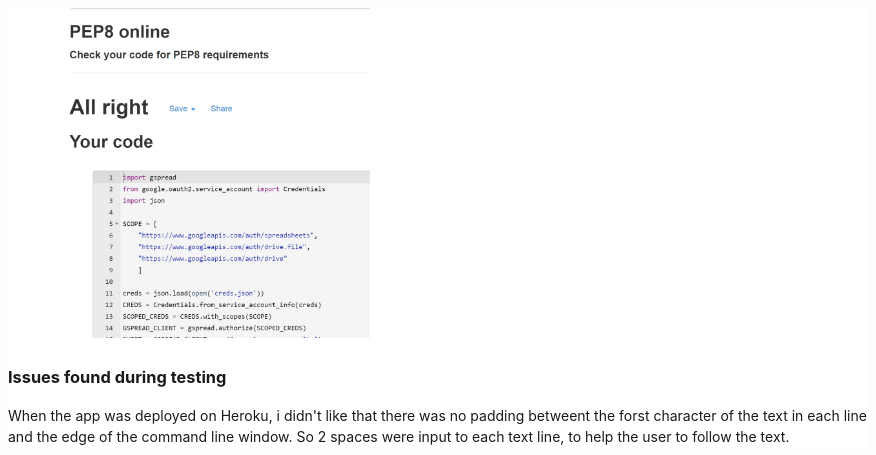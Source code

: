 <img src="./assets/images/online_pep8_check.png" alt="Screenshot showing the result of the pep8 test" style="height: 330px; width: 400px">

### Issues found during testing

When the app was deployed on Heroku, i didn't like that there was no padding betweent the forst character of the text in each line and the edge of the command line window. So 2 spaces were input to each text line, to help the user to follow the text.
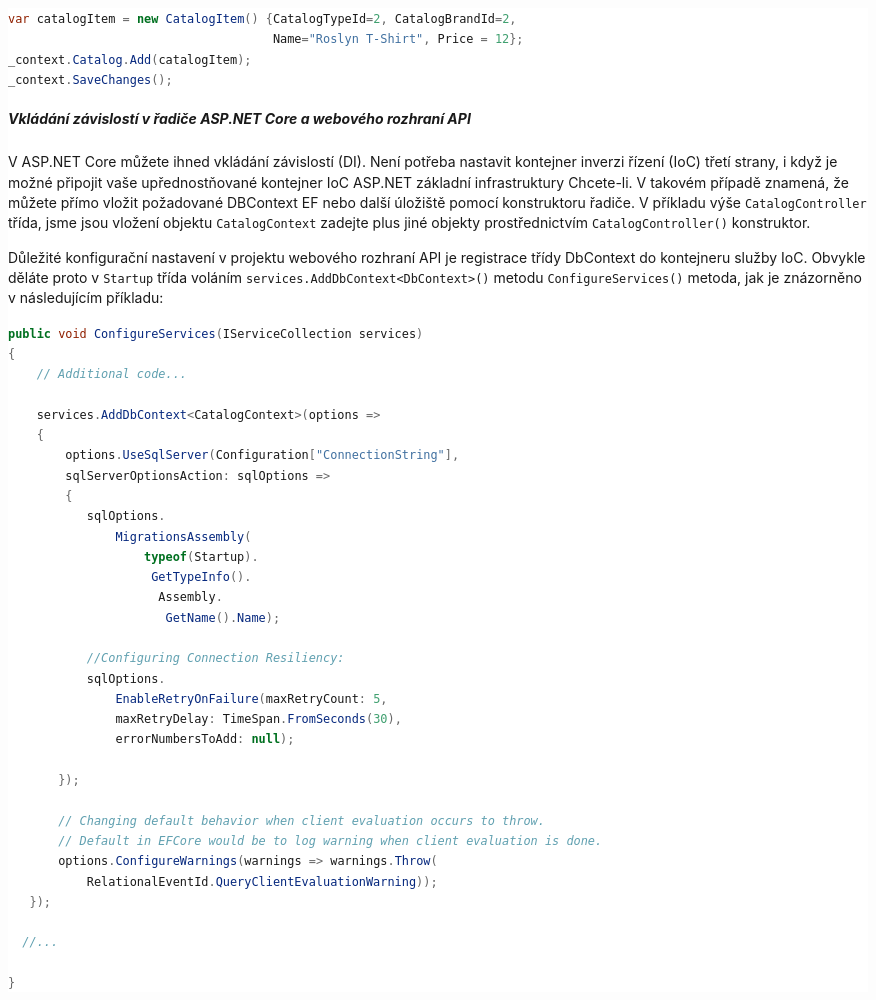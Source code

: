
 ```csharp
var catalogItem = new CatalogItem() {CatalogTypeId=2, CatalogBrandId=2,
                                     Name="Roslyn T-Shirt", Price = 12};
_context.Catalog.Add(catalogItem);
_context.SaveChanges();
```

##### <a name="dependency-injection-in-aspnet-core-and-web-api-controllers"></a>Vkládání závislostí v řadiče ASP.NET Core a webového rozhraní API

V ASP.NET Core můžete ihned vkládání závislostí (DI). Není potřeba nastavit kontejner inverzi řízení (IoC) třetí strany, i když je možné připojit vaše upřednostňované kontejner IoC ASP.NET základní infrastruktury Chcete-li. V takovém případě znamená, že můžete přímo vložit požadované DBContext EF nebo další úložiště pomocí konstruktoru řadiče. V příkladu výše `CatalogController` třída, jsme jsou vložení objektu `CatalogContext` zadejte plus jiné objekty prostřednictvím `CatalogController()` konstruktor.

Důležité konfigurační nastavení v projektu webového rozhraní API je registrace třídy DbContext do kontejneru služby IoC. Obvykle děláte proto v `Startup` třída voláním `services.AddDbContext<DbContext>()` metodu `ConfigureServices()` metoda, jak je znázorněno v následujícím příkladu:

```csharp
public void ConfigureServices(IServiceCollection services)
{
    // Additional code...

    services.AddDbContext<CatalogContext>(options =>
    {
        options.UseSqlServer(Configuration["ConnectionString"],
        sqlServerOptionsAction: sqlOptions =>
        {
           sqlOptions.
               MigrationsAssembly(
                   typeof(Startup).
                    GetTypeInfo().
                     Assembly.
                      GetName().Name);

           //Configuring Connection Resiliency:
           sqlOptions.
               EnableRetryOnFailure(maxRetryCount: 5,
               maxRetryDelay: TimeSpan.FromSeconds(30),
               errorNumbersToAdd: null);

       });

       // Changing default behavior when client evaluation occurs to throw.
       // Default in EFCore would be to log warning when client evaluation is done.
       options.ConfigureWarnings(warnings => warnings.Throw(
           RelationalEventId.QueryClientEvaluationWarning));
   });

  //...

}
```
# # # # # # #
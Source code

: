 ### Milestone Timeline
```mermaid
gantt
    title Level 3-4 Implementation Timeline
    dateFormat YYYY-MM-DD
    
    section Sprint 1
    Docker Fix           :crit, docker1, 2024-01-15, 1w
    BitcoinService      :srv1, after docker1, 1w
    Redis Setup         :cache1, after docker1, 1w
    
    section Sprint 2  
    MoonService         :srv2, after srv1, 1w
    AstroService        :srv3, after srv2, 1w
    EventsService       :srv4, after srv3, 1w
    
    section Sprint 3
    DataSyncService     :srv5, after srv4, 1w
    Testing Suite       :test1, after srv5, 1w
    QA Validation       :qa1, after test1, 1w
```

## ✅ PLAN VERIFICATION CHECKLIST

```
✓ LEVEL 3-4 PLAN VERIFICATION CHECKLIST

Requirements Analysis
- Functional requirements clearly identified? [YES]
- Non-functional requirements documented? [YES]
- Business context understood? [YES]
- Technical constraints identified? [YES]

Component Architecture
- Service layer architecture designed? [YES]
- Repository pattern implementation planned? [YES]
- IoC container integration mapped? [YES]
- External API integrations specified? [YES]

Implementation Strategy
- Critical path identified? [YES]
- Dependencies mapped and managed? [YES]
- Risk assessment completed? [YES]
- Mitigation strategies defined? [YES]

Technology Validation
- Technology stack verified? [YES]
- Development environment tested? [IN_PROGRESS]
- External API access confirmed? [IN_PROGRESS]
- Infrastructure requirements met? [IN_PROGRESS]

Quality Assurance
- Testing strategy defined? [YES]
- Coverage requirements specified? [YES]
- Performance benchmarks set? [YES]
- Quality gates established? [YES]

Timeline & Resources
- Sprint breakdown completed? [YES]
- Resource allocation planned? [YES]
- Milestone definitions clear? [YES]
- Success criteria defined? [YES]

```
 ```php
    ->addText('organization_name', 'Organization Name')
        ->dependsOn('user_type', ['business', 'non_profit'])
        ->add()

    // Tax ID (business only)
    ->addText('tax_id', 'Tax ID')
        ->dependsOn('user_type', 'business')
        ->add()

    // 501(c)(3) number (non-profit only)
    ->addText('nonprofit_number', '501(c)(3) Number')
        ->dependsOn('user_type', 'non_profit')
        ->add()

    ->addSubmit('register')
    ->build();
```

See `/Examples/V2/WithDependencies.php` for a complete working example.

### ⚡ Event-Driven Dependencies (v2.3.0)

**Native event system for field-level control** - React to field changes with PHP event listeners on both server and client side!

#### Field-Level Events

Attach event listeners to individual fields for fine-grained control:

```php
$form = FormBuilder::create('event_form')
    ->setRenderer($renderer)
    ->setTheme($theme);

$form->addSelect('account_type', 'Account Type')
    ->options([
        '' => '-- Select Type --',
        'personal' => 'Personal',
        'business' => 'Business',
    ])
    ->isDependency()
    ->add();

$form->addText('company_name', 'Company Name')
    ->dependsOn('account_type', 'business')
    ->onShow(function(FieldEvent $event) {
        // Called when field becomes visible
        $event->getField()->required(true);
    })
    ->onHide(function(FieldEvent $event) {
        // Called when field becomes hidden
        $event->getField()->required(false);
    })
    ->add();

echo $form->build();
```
# # # # # # #
Exercise prompt:
Take every line from the data above that holds "CatalogContext" and copy it out.

Result for this exercise:
V ASP.NET Core můžete ihned vkládání závislostí (DI). Není potřeba nastavit kontejner inverzi řízení (IoC) třetí strany, i když je možné připojit vaše upřednostňované kontejner IoC ASP.NET základní infrastruktury Chcete-li. V takovém případě znamená, že můžete přímo vložit požadované DBContext EF nebo další úložiště pomocí konstruktoru řadiče. V příkladu výše `CatalogController` třída, jsme jsou vložení objektu `CatalogContext` zadejte plus jiné objekty prostřednictvím `CatalogController()` konstruktor.
    services.AddDbContext<CatalogContext>(options =>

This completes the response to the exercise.